His treatment of the potential Iran-Iraq partnership exemplifies the dichotomy between the man and the model.  He considers what kind of partnership five key players, al-Maliki, Khameini, Ahmedinejad, al-Sadr, and the Bonyads, would like to see between Iraq and Iran, and he conditions his answer on whether or not the US fully withdraws or maintains 50,000 troops in Iraq.  His analysis of their initial positions is convincing.  His explanations of how their positions change and the ultimate equilibria, however, only interpret the data produced by the model. Sure, it is interesting to see that Maliki and Khameini will move towards a compromise while Sadr and the Bonyands won’t, but the predictive approach sheds no light onto why this happens.
Dual Personalities
Bruce Bueno de Mesquita did not make his name by being humble; is he the bold prophet, or humble professor?  Perhaps he is both.  The introduction of Game begins with a discussion of Belgium’s King Leopold II and a comparison of Leopold’s reign in Belgium, where he passed labor-protection laws and supported public works during an economic crisis, and his reign in the Congo, where he enslaved the Congolese and extracted as much ivory and rubber as possible.  De Mesquita explains this-and, really, everyone’s behavior-as a response to incentives.  Leopold was limited by the Belgian constitution and would be deposed if he overstepped the bounds of his rule at home, but there was nothing to limit his power in the Congo.

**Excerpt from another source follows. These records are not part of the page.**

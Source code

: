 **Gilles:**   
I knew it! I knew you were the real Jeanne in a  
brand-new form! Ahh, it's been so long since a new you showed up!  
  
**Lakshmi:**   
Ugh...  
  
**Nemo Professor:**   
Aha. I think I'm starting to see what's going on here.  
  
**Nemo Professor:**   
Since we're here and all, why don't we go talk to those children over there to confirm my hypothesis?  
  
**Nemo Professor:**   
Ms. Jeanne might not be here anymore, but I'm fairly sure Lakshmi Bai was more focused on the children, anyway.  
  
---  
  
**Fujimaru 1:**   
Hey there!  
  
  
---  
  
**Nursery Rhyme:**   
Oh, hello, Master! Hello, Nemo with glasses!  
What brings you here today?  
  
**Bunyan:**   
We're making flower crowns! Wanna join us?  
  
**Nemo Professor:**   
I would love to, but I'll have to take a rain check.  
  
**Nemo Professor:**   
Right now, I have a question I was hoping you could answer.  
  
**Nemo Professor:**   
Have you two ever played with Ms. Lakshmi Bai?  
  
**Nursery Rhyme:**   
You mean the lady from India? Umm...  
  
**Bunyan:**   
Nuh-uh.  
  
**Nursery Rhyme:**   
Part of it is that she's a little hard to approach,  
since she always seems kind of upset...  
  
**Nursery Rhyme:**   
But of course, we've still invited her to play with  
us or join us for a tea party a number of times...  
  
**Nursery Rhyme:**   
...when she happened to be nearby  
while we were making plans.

Like Leopold, de Mesquita may be responding differently to two different sets of incentives.  As the narrator, in order to gain the reader’s trust, he is modest, matching his belief that humans are fundamentally very similar and shaped by their incentives and limitations.  As an author and a consultant seeking attention, he promotes his image as a modern prophet.
A Good Guess
Although he generally stays humble in the book, de Mesquita subtly drops hints of his prophetic power.  He tells us of the millions or even billions he passed up when he declined to help topple Anwar Sadat or to help keep Zaire’s Mobutu Sese Seko in power.  He declines to say why al-Maliki wouldn’t need to seek help from Iran because “there is a reasonable chance that Iraqi or Iranian diplomats might read this.”  If his model is only based on logic and evidence, as he so often claims, shouldn’t other game theorists be able to recreate the model?

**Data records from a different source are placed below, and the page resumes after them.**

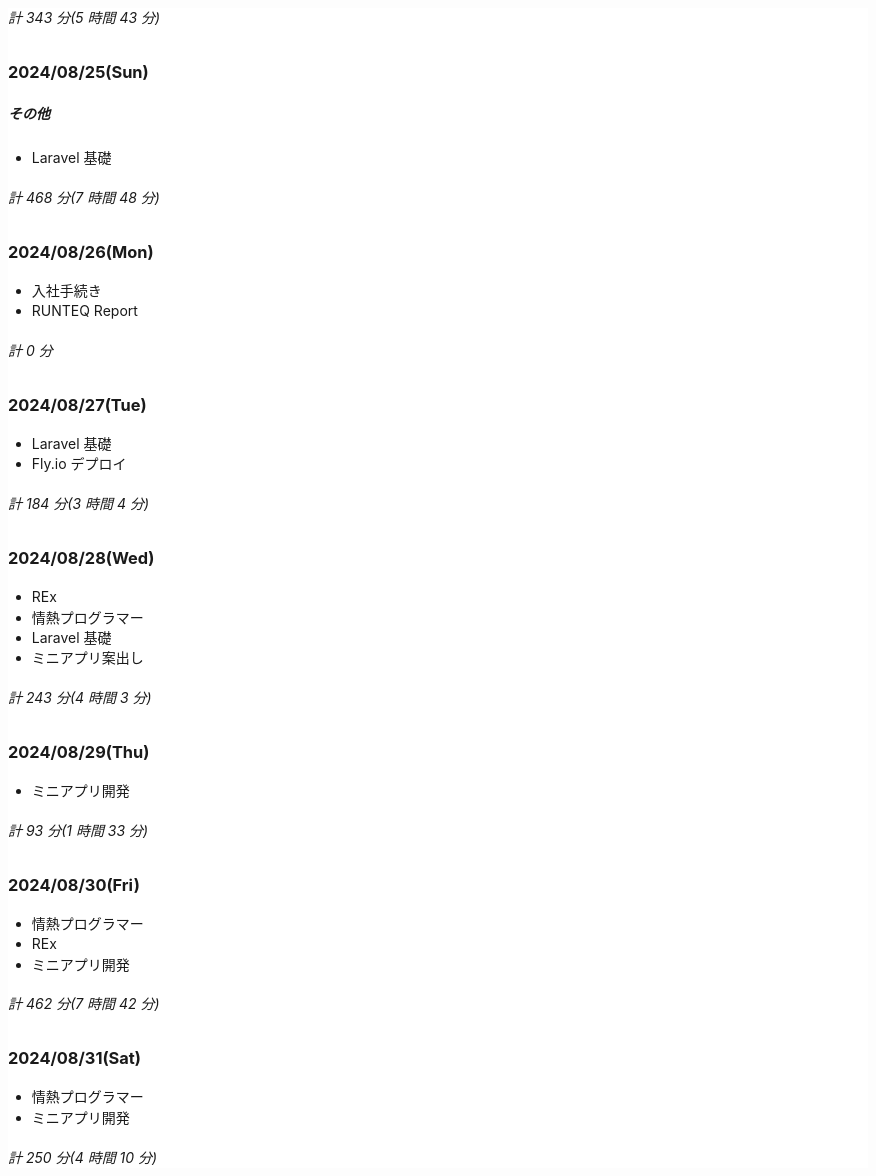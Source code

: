 ###### 計 343 分(5 時間 43 分)

### 2024/08/25(Sun)

##### その他

- Laravel 基礎

###### 計 468 分(7 時間 48 分)

### 2024/08/26(Mon)

- 入社手続き
- RUNTEQ Report

###### 計 0 分

### 2024/08/27(Tue)

- Laravel 基礎
- Fly.io デプロイ

###### 計 184 分(3 時間 4 分)

### 2024/08/28(Wed)

- REx
- 情熱プログラマー
- Laravel 基礎
- ミニアプリ案出し

###### 計 243 分(4 時間 3 分)

### 2024/08/29(Thu)

- ミニアプリ開発

###### 計 93 分(1 時間 33 分)

### 2024/08/30(Fri)

- 情熱プログラマー
- REx
- ミニアプリ開発

###### 計 462 分(7 時間 42 分)

### 2024/08/31(Sat)

- 情熱プログラマー
- ミニアプリ開発

###### 計 250 分(4 時間 10 分)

Even if de Mesquita is unique in our time, is he unique in history, the first to be able to predict the future quite accurately?  Or is he a reincarnation of the Count de Saint-Germain, whom Voltaire considered to be all-knowledgeable.  The educated of that era believed in alchemy, Saint-Germain’s specialty, as much as the educated of today believe in modern economic analysis.  Bruce Bueno de Mesquita’s accomplishments are impressive; but claiming to use standards of logic and evidence isn’t groundbreaking, and de Mesquita’s anecdotal style and structure don’t conform to the very same standards.  Until he does so, we’ll continue to listen to the conventional experts as well.